You have made the assumption that it is usual for type 1 to be diagnosed whilst young. However, less than 50% or people are diagnosed as a child.I think diabetes type 1 is much more of a negative invasive feeling in identity to a Young person , it is all day long measuring and counting , not like us type 2, when we have our food right from the start there is not so much work and speculations all day long and worry of getting too much or to little insuline, and on top of those troubles type 1 almost always has to be a little higher in blood glucose than type 2 has to be, and that will lead to complications in very many type 1 very very early in life, which I can understand would be a depressing knowledge to live with for a very young person.
Most of type 2´s are much older when geting the disease and have done what we wanted in cutting us loose and behaving wild in partying and youth life, and gettting the disease later in life is usually much more manageble, while having a more stable life and many also having a supporting spouse and family...
there should be much more support for Young type 1 diabetics, like housing with other diabetics while studying (if the person wants that ), and free hollydays vacation treats in summer with other Young people with the disease and other arangements all the year around they can attend...
Young diabetics ought have a kind of union speaking their voice of needs in common in political decisions and media ...
Does anyone else feel like when they are talking about diabetes to someone who doesn't have it just not satisfying enough?
I feel the only people who know how I feel are people who have it.
This disease gets me down so much it's bloody exhausting managing it at times and sometimes I just wanna throw my meter out the window and forget I have it. Does anyone else feel like this at times? Sorry for the rant but it winds me up!
You have made the assumption that it is usual for type 1 to be diagnosed whilst young. However, less than 50% or people are diagnosed as a child.
I was diagnosed with type 1 in my 30s and found there was no support as it is assumed by that age you have had it for most of your life. And everything for a newly diagnosed adult with diabetes was for type 2.
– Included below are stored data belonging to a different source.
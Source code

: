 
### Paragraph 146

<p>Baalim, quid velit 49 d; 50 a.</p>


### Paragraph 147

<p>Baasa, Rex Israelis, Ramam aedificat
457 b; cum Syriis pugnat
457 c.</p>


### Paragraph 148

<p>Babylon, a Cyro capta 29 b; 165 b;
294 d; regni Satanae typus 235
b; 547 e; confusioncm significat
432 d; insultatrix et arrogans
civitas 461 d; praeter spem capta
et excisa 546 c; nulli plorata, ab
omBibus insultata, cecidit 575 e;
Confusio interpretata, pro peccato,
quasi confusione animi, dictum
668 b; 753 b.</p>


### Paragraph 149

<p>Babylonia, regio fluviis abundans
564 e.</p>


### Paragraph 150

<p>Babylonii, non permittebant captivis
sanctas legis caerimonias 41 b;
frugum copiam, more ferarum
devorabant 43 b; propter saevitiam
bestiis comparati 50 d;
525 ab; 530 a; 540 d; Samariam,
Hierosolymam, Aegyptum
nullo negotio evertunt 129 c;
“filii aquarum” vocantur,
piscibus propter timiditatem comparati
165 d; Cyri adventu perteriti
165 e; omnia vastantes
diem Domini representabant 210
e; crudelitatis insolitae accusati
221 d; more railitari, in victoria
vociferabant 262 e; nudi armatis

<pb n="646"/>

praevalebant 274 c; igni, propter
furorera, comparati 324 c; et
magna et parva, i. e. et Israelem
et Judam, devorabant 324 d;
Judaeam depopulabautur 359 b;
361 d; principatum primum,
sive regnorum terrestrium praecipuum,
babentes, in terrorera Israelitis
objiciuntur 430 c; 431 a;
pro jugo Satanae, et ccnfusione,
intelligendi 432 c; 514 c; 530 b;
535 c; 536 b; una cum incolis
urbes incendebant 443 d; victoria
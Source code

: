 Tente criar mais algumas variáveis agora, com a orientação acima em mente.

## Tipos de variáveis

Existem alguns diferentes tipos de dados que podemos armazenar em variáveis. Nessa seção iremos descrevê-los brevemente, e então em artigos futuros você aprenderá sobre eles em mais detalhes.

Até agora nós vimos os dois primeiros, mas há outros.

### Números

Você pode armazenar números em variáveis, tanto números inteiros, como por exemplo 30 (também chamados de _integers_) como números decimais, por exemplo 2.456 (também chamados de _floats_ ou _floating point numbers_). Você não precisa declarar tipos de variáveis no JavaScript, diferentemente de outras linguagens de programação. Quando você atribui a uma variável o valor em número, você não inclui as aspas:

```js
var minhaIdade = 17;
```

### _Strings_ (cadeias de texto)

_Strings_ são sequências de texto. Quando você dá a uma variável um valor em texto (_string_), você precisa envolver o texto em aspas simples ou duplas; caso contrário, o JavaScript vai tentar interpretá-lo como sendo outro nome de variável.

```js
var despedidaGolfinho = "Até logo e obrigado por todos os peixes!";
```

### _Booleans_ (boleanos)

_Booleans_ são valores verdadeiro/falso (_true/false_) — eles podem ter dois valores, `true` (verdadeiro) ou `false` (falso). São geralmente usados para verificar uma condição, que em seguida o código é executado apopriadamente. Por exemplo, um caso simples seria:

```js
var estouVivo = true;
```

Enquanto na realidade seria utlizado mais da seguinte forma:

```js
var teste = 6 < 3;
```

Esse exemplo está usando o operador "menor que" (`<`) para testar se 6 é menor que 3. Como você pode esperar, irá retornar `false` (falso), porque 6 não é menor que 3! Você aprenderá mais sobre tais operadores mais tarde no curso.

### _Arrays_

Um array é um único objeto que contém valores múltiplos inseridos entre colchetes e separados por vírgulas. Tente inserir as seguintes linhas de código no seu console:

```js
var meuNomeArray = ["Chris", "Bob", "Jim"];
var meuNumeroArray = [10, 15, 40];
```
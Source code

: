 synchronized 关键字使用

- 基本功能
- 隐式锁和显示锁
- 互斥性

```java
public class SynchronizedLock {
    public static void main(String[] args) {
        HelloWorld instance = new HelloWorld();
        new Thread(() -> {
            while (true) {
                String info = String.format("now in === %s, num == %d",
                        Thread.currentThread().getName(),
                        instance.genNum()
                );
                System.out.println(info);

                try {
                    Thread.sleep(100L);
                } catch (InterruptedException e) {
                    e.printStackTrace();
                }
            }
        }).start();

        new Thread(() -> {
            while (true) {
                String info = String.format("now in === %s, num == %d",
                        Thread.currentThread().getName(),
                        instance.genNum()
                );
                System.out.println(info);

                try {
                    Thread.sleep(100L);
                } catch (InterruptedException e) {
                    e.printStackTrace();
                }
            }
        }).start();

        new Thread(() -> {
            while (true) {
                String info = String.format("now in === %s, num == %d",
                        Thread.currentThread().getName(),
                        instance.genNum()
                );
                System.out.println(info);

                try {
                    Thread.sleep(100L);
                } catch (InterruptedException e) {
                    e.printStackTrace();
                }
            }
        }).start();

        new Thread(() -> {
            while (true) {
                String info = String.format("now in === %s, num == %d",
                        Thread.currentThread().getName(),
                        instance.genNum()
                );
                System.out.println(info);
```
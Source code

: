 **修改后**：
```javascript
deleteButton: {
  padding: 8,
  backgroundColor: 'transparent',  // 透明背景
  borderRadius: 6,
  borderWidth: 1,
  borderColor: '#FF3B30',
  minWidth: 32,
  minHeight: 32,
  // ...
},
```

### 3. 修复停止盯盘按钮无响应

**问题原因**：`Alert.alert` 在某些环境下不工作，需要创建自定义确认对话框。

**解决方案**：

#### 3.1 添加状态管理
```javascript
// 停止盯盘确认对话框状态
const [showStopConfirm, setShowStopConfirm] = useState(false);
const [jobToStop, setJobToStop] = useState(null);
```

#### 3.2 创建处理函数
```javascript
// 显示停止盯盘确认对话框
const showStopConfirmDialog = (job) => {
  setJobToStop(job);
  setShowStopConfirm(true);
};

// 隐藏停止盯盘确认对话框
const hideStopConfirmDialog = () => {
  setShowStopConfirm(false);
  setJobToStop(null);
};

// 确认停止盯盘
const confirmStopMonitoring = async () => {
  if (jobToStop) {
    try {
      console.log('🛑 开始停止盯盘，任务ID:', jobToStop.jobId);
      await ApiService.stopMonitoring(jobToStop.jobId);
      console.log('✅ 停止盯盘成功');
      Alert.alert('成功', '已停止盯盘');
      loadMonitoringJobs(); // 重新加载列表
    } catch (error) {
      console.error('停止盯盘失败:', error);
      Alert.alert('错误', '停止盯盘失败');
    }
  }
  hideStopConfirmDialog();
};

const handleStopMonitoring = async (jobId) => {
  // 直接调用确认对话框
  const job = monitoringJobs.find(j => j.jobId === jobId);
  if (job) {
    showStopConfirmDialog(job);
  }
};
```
I found it difficult: despite being in my 30s, I still wanted a full, active life and no one seemed to know what impact things like trekking for days in the Himalayas or rock climbing in the Alps or sailing across the English channel would have on my BG. Or the mental impact of being told that after 20 years of driving safely, you are no longer entitled to a driving license until you are 70 ... you have to be reviewed every 3 years.